Title: Re: Odd benaviour when linking Visio to Excel
Post by: miless2111s on November 01, 2011, 07:31:05 AM
When I had a look at Goldsmith's article I was rather confused by the length and complexity of the colour entries - what's going on there?
Miles
Title: Re: Odd benaviour when linking Visio to Excel
Post by: JohnGoldsmith on February 10, 2012, 09:01:27 AM
Hello Miles,

Sorry you found the article confusing, although maybe my scenario didn't help make the process clear :)

The problem I was trying to deal with is that of long strings which inevitably lead to typos/bugs.  The shapes I'm dealing with (jQuery Mobile for this post http://visualsignals.typepad.co.uk/vislog/2011/08/visio-shapes-for-jquery-mobile.html ) support five generic themes and a large colour palette.  For each given colour the resulting value could be one of five depending on the theme selected - hence each user cell is an indexed list of RGB formulae. 

Rather than add the colour directly to the shapes I decided to add them to the document shapesheet so that there would be a single place to change them if required.
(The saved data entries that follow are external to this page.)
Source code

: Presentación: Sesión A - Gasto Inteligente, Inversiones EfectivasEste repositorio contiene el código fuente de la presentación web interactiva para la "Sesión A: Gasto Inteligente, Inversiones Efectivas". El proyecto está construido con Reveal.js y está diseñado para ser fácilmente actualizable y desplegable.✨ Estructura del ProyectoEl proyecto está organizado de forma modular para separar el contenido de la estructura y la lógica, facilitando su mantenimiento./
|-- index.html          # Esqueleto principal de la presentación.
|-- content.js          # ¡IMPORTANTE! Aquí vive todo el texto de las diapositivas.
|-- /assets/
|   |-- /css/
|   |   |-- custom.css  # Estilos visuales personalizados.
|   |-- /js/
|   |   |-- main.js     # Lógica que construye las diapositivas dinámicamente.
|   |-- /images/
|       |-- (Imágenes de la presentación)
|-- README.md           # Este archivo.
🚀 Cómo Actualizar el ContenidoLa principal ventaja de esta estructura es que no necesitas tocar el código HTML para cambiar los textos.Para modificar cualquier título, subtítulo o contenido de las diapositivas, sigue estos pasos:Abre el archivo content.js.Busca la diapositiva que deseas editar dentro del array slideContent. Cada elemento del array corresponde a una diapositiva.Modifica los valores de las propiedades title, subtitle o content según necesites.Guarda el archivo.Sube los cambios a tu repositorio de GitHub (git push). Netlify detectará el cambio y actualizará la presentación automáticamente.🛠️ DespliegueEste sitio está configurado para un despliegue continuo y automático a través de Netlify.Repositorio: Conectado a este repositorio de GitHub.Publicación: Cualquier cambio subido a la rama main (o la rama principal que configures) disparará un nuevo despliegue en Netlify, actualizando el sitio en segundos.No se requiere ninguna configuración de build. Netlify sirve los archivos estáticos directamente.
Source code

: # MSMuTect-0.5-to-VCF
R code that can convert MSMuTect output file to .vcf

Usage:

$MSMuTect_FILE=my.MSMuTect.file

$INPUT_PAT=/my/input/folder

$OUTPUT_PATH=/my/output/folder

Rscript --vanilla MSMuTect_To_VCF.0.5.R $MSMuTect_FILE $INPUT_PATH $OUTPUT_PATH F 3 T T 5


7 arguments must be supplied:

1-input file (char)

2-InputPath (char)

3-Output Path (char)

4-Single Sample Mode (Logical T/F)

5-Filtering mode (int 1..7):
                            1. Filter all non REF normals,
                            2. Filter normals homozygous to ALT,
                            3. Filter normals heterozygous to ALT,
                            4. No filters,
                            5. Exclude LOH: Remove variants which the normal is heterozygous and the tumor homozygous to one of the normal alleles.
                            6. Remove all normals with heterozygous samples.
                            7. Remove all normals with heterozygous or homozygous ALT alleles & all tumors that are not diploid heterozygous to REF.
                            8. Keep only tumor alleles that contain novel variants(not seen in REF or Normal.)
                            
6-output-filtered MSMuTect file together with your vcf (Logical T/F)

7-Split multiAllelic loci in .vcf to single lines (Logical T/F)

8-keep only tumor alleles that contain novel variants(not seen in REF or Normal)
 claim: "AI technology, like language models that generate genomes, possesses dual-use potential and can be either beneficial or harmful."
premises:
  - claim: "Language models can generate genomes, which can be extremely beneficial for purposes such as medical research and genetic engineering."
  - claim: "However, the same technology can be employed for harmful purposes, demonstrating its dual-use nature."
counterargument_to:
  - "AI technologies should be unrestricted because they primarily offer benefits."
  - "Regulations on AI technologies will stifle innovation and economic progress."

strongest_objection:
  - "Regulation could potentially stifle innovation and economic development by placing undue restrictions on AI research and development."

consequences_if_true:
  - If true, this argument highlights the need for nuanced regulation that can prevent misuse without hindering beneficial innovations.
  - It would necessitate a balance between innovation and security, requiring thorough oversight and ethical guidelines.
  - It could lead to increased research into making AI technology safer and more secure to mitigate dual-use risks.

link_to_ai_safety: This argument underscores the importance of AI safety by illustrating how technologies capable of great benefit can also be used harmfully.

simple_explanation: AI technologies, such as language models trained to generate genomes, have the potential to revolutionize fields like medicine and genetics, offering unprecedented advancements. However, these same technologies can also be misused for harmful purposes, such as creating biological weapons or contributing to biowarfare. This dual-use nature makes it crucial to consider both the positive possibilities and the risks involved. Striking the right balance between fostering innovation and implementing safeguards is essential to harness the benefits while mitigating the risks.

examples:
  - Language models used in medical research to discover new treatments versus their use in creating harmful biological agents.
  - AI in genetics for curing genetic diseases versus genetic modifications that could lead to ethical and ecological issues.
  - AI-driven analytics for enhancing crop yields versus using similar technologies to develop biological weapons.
I've found it easier to use Excel to generate and manipulate the formulae strings and then either copy and paste or write code to plug them back into the shapesheet.  If you know that something like this is going to change in the future then it makes sense (to me) to build in some flexibility from the start.

Regarding your RGB problem @Jumpy has a good solution.  Also are you trying to link the whole formula [ie 'RGB(0, 255,0)'] or just the values [ie '0, 255, 0']?  My guess is that it's being treated as a string and not a proper shapesheet function.  Can you share respective shapesheet formulae and the results you're getting?